News, observations and reader questions about the Sacramento Kings and the NBA.

July 17, 2008
Five days, 21 teams, little sleep. All because of work, of course

I came, I saw, I gambled and had great meals worked nonstop.

Back home after a Vegas run for summer league, the closest thing there is to an NBA convention. Most of the GM types are there along with most coaches, many of the best young players, the occasional established vet watching from the stands or the bench, and the rare curiosity of some once-upon-a-time auditioning to get back in the league or catch the attention of an overseas scout. There was a Robert Traylor sighting with the Cavaliers this time, for example. Not that it was a tough sighting. Man-made structures visible from space: the Great Wall, the Pyramids, Tractor Traylor.

Some teams showed with pretty legit rosters because they have a heavy influence of youth. The Grizzlies with O.J. Mayo, Mike Conley and Darrell Arthur as three potential starters of the regular season. The Warriors with three first-rounders from the last two years -- Brandan Wright, Marco Belinelli and Anthony Randolph.

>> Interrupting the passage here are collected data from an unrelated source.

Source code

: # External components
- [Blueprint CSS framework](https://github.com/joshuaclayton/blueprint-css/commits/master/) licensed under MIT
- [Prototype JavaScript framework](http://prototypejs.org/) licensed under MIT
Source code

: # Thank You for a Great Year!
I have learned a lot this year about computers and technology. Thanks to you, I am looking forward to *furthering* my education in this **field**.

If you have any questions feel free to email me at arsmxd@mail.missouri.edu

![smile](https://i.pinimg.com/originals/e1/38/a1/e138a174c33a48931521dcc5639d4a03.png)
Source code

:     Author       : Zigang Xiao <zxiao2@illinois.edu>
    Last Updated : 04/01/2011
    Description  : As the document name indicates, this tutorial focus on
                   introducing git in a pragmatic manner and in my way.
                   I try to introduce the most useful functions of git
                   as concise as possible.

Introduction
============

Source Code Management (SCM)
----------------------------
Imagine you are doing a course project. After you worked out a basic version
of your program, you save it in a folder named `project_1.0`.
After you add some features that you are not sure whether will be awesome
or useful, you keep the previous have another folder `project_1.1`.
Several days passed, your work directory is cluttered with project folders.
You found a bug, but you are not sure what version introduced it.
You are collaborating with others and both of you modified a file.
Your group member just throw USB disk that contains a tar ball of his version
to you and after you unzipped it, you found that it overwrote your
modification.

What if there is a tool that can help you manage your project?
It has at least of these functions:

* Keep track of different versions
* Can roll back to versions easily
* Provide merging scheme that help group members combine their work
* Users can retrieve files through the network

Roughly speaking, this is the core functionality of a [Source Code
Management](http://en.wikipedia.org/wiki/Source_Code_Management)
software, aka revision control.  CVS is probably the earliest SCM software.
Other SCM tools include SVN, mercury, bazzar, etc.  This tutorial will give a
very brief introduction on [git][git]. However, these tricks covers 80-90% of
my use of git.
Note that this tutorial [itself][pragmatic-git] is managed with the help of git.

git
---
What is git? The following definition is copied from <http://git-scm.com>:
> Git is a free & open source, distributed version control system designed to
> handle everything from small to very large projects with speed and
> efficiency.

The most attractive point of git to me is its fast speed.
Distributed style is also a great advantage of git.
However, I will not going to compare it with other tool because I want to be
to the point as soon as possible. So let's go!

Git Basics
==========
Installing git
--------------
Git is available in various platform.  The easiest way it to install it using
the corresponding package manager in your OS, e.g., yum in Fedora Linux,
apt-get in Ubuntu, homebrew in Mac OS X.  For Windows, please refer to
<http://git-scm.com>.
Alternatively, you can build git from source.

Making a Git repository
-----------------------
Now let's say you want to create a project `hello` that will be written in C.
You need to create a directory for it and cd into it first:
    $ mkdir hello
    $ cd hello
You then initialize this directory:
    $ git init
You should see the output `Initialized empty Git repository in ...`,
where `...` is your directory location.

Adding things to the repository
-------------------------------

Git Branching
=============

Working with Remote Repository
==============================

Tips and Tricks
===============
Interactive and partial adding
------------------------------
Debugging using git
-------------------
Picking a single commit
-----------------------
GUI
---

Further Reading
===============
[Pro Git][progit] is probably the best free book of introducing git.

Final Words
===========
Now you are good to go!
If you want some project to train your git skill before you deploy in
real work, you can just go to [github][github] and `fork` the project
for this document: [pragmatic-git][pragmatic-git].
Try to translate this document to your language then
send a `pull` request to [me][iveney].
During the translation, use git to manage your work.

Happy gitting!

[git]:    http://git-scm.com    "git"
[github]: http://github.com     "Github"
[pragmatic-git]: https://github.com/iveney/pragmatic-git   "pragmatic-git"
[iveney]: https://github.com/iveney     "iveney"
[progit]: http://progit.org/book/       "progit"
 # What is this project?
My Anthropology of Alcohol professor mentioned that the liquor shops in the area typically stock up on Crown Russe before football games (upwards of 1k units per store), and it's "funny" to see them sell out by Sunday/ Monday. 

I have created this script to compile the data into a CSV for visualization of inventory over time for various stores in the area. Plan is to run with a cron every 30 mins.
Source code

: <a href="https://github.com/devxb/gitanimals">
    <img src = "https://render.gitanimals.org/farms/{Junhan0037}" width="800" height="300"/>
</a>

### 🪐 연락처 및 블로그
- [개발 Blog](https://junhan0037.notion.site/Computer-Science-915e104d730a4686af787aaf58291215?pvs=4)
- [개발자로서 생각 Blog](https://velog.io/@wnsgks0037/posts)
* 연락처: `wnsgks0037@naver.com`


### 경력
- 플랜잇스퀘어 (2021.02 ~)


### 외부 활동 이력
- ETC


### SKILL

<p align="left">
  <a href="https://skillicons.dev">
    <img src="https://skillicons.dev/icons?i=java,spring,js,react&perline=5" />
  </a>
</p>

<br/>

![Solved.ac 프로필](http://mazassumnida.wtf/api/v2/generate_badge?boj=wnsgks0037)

Some barely showed at all. The Spurs don't figure to have anyone on the July team in the rotation come November. At least they had a full contingent, though. The Lakers not only didn't have any major prospects (Coby Karl, second-round pick Joe Crawford and Davon Jefferson were the headliners), they didn't bother to put an assistant coach on the bench or the No. 1 chair for games. The staff was from their D-League team.

Either way, it's a great time, in a gym rat sort of way. Games start at 1 p.m. on most days and go until about 10 p.m., sometimes two at a time in the Thomas & Mack Center and the adjoining Cox Pavilion. Lots to see, lots to hear.

Including:

*Baron Davis got even a sweeter deal from the Clippers than five years and $65 million. He also got an early-termination clause for the summer of 2012, just as Elton Brand would have received as part of the contract he turned down to go to Philadelphia.

Davis used the same clause to surprisingly bolt from the Warriors a couple weeks ago, but L.A. is unconcerned it could meet the same fate. If anything, the Clips love the idea of Baron in a contract drive in that fourth season, when he will be 31, and that Davis opting out will mean he has played well enough to expect a raise. Both of those developments are good news. And if he miscalculates and goes for free agency without money waiting on the other side, they're off the hook on the contract a year sooner.

The Davis injury concerns? Unavoidable. But he was the one who played 82 games last season while Brand had eight appearances because of a torn Achilles' tendon.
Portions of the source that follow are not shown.